1870 |

1870-052

Eugénie Desnoyers (épouse Mertzdorff)

Lundi 8 août 1870

Lettre d’Eugénie Desnoyers (Paris) à son époux Charles Mertzdorff (Vieux-Thann)

Lundi 8 août 1870

Lundi 8 août 1870

Paris

Lundi 2 h

Mon cher Charles,

Je viens de relire pour la 3e fois ta chère, bonne et longue lettre, merci Ami chéri, pour cette bonne missive qui m'attendait à mon arrivée ici et dont la vue m'a été un soulagement ; nos chères fillettes1 l'ont embrassée comme toutes celles qui viennent du bon père.

Paris est consterné, au reste comme toute la France ; hier à Rennes on ne voyait que figures tristes, sérieuses, en vain aurait-on cherché sur toute cette population qui venait chercher les nouvelles, un visage n'ayant pas le cachet d'une navrante anxiété. Les nouvelles que nous recevons de nos armées sont bien faites pour cela. On croit ici à un appel général et (on craint que l'ennemi n'arrive jusqu'aux portes de Paris ?) La position est bien triste. Alphonse2 et Alfred3 viennent de partir aux nouvelles sur le boulevard. Alphonse nous attendait à 4 h 45 à la gare de l'Ouest ; sa figure si sérieuse n'était pas reconnaissable. Alfred vient de rentrer à 7 h ce matin après avoir passé 2 nuits en chemin de fer. A Brousseval il n'a rien conclu, ses propositions n'ont pas été acceptées, M. Emile4 lui a donné, à sur sa demande, ses dernières intentions, il les a en poche et a dit que dans des circonstances comme celles-ci il attendrait pour donner sa réponse définitive. Il voulait aussi aller à Alfort pour arrêter un peu les travaux qu'il a commandés. Voilà pour ses affaires ; maintenant parlons de notre cher mobile5 qu'il est allé trouver au camp. Il a passé la journée d'hier avec lui, de suite son capitaine lui a donné de suite permission de 10 h ; on voulait déjà le faire passer caporal, mais il a décliné l'honneur ce que son capitaine a approuvé ensuite quoiqu'il ait insisté pour lui donner les galons, il est beaucoup plus libre simple soldat que d'avoir la responsabilité de commander à des hommes plus ou moins distingués, lui sachant à peine l'exercice. La Mobile n'a pas bougé de Châlons et de ne doit avoir des fusils que ces jours-ci, puis sera probablement dirigée vers les places. M. Pavet6 qui était parti avec la division de Canrobert se dirigeant sur Nancy est rentré au camp Samedi soir. Alfred l'a vu hier. Notre Julien est très bien, bon moral, bonne santé et tu ne devinerais pas les petites délicatesses qu'Alfred va lui envoyer : un filtre en papier et son article sur le <gneiss> ! pour étudier sur la place les gisements !
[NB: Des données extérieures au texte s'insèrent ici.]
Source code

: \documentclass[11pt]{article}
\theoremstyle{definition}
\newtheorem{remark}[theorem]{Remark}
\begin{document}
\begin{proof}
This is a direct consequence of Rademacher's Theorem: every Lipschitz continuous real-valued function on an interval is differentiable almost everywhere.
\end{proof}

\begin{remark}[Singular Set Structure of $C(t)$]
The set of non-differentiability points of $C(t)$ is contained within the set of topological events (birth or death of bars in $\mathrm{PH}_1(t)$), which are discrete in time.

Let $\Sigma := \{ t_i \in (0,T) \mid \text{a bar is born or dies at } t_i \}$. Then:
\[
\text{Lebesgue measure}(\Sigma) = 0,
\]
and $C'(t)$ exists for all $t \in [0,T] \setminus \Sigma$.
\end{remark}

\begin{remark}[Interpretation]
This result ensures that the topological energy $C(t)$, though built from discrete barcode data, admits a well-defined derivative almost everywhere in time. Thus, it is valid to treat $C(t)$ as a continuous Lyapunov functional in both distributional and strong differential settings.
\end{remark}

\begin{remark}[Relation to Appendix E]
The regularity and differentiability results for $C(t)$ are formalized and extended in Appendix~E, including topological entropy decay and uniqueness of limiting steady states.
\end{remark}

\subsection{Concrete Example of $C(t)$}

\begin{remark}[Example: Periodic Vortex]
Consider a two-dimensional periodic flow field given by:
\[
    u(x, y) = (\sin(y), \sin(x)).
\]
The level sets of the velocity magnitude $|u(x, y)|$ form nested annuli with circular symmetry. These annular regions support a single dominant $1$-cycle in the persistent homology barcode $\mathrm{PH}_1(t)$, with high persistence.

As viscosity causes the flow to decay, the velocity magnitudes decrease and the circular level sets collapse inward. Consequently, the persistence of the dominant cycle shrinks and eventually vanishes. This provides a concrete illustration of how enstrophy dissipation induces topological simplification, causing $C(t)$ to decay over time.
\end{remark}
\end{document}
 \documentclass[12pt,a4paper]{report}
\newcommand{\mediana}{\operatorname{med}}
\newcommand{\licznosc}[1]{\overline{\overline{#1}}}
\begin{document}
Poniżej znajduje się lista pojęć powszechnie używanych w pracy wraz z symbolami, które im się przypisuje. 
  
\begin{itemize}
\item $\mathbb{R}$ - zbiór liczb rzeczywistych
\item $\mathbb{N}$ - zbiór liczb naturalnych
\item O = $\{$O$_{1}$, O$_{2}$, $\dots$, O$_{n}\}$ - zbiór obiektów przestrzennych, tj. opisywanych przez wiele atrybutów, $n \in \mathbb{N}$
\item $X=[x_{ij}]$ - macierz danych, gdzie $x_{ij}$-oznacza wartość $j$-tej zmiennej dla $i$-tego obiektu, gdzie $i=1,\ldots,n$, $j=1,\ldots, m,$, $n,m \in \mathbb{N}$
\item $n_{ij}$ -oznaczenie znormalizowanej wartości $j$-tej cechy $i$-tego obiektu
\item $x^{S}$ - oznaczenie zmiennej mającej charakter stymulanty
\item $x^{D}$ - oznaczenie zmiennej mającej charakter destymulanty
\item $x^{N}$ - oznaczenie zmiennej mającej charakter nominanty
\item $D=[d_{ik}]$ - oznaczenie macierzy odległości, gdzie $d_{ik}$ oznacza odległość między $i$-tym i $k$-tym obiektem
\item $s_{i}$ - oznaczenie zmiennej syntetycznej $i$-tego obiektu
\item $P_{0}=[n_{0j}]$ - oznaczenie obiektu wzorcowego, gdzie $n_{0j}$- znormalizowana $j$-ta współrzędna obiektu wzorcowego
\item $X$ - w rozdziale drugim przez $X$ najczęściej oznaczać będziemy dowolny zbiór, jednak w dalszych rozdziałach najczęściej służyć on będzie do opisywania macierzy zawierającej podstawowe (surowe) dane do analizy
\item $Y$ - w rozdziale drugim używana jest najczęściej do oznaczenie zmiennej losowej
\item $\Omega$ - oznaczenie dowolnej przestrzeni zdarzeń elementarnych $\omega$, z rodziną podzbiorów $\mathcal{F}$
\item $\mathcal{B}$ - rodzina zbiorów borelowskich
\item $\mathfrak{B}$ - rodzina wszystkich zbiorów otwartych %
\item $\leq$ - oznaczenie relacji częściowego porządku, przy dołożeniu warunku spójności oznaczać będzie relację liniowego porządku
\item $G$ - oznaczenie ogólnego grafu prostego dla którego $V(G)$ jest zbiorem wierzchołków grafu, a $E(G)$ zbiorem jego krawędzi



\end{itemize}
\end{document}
J'ai trouvé maman7 bien, ses cheveux blanchis, mais le moral bon, ne pleurant pas. C'est la France qui occupe tout le monde ; elle était levée pour nous recevoir. Elle est rentrée hier de Montmorency tout est prêt pour nous y recevoir, le jour de notre départ n'est pas fixé, mais ici on a besoin d'avoir les nouvelles et personne n'a l'air très disposé à prendre de suite la route de Launay. Aussi nous commencerons par aller à Montmorency quitte à rentrer à Paris, si l'ennemi approchait... Alfred, Alphonse ont l'air de croire qu'eux aussi pourraient être utiles. Tu comprends d'après cela la tournure des esprits. Mme Lafisse8 nous quitte à l'instant, elle est venue de suite nous voir, leurs pensées sont les mêmes que les nôtres. Raymond9 est à Châlons et chacun se figure qu'il ne reverra pas les siens. On me parle de toi, et on nous plaint d'être séparés.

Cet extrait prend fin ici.